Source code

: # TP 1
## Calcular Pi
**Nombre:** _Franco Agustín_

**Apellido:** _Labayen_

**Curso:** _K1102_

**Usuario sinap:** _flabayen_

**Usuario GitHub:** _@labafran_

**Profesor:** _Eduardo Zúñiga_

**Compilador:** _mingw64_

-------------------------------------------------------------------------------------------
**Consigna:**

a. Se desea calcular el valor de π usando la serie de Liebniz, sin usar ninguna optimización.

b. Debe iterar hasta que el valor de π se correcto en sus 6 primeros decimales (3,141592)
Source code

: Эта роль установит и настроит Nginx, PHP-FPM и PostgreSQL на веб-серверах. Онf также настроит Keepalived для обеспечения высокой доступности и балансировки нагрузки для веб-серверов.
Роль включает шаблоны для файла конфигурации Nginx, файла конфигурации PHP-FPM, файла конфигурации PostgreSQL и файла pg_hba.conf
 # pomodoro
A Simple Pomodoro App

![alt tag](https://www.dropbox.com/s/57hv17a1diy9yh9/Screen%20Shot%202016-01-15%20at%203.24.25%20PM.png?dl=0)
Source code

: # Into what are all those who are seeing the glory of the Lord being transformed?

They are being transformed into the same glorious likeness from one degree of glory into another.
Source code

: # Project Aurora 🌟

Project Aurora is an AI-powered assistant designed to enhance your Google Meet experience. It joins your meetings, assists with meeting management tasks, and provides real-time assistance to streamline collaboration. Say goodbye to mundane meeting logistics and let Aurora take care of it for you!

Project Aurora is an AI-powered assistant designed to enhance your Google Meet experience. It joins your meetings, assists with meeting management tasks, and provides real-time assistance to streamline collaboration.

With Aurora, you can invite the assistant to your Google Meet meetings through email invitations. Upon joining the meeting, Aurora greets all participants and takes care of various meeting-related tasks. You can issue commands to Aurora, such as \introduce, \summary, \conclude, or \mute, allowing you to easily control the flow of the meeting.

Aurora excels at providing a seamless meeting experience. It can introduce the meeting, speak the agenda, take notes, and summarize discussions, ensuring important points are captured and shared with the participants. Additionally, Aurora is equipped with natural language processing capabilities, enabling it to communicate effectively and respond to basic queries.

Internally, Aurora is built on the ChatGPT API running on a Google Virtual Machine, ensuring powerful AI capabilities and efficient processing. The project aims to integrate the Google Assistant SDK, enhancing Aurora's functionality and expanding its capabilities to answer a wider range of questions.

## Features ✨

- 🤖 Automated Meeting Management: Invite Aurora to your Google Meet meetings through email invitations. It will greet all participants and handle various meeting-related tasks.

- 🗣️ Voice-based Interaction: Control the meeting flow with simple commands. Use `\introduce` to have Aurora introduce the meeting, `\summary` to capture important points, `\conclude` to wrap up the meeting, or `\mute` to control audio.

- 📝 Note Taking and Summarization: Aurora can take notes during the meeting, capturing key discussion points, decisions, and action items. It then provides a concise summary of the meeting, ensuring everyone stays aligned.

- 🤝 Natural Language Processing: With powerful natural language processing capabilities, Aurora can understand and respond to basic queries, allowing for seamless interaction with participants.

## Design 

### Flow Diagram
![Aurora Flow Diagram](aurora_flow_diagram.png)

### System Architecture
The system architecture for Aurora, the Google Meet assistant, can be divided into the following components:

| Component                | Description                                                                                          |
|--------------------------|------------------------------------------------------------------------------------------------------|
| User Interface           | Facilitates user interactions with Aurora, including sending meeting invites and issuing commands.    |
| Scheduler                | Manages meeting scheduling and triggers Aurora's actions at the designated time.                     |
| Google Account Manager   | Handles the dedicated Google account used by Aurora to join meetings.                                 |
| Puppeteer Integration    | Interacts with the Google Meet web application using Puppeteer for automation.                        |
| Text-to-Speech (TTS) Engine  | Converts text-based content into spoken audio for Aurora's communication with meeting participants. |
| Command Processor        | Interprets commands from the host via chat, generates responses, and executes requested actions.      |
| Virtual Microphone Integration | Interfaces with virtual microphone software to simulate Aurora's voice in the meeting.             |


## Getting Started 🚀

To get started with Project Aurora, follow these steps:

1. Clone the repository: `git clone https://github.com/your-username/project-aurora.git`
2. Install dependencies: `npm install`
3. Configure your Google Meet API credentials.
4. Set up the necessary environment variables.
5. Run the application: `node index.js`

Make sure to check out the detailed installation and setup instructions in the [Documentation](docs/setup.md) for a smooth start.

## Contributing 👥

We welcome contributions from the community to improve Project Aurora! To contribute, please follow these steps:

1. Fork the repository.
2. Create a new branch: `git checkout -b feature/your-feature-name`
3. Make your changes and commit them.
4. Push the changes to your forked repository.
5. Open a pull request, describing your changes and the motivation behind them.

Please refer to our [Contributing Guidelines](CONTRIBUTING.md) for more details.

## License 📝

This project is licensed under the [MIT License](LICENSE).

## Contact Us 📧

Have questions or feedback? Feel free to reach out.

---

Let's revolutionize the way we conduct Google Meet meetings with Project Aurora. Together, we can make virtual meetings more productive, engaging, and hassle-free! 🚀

What you are asked to do.
For this exercise, reproduce exactly each line from the one containing "This project is" through the last line of the data, and no others.

Response to this task.
This project is licensed under the [MIT License](LICENSE).

## Contact Us 📧

Have questions or feedback? Feel free to reach out.

---

Let's revolutionize the way we conduct Google Meet meetings with Project Aurora. Together, we can make virtual meetings more productive, engaging, and hassle-free! 🚀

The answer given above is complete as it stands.